#### Your assignment
Make an exact copy of the entries below and leave any picture out of it.

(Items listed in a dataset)
==================================================

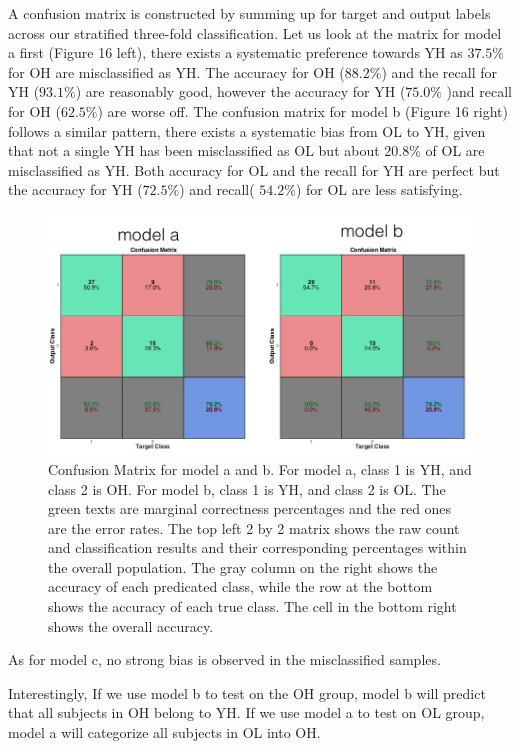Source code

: \documentclass[a4paper,11pt,oneside]{article}
\begin{document}
A confusion matrix is constructed by summing up for target and output labels across our stratified three-fold classification. Let us look at the matrix for model a first (Figure 16 left), there exists a systematic preference towards YH as $37.5\%$ for OH are misclassified as YH. The accuracy for OH ($88.2\%$) and the recall for YH ($93.1\%$) are reasonably good, however the accuracy for YH ($75.0\%$ )and recall for OH ($62.5\%$) are worse off.
The confusion matrix for model b (Figure 16 right) follows a similar pattern, there exists a systematic bias from OL to YH, given that not a single YH has been misclassified as OL but about $20.8\%$ of OL are misclassified as YH. Both accuracy for OL and the recall for YH are perfect but the accuracy for YH ($72.5\%$) and recall( $54.2\%$) for OL are less satisfying.
\begin{figure}[h!]
	\centering
	\includegraphics[width=\textwidth]{img/confusion}
	\caption{Confusion Matrix for model a and b. For model a, class 1 is YH, and class 2 is OH. For model b, class 1 is YH, and class 2 is OL. The green texts are marginal correctness percentages and the red ones are the error rates. The top left 2 by 2 matrix shows the raw count and classification results and their corresponding percentages within the overall population. The gray column on the right shows the accuracy of each predicated class, while the row at the bottom shows the accuracy of each true class. The cell in the bottom right shows the overall accuracy. }
\end{figure}
As for model c, no strong bias is observed in the misclassified samples.

Interestingly, If we use model b to test on the OH group, model b will predict that all subjects in OH belong to YH. If we use model a to test on OL group, model a will categorize all subjects in OL into OH.
\end{document}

==================================================

#### Reply to the task
Source code

: \documentclass[a4paper,11pt,oneside]{article}
\begin{document}
A confusion matrix is constructed by summing up for target and output labels across our stratified three-fold classification. Let us look at the matrix for model a first (Figure 16 left), there exists a systematic preference towards YH as $37.5\%$ for OH are misclassified as YH. The accuracy for OH ($88.2\%$) and the recall for YH ($93.1\%$) are reasonably good, however the accuracy for YH ($75.0\%$ )and recall for OH ($62.5\%$) are worse off.
The confusion matrix for model b (Figure 16 right) follows a similar pattern, there exists a systematic bias from OL to YH, given that not a single YH has been misclassified as OL but about $20.8\%$ of OL are misclassified as YH. Both accuracy for OL and the recall for YH are perfect but the accuracy for YH ($72.5\%$) and recall( $54.2\%$) for OL are less satisfying.
\begin{figure}[h!]
	\centering
	\includegraphics[width=\textwidth]{img/confusion}
	\caption{Confusion Matrix for model a and b. For model a, class 1 is YH, and class 2 is OH. For model b, class 1 is YH, and class 2 is OL. The green texts are marginal correctness percentages and the red ones are the error rates. The top left 2 by 2 matrix shows the raw count and classification results and their corresponding percentages within the overall population. The gray column on the right shows the accuracy of each predicated class, while the row at the bottom shows the accuracy of each true class. The cell in the bottom right shows the overall accuracy. }
\end{figure}
As for model c, no strong bias is observed in the misclassified samples.

Interestingly, If we use model b to test on the OH group, model b will predict that all subjects in OH belong to YH. If we use model a to test on OL group, model a will categorize all subjects in OL into OH.
\end{document}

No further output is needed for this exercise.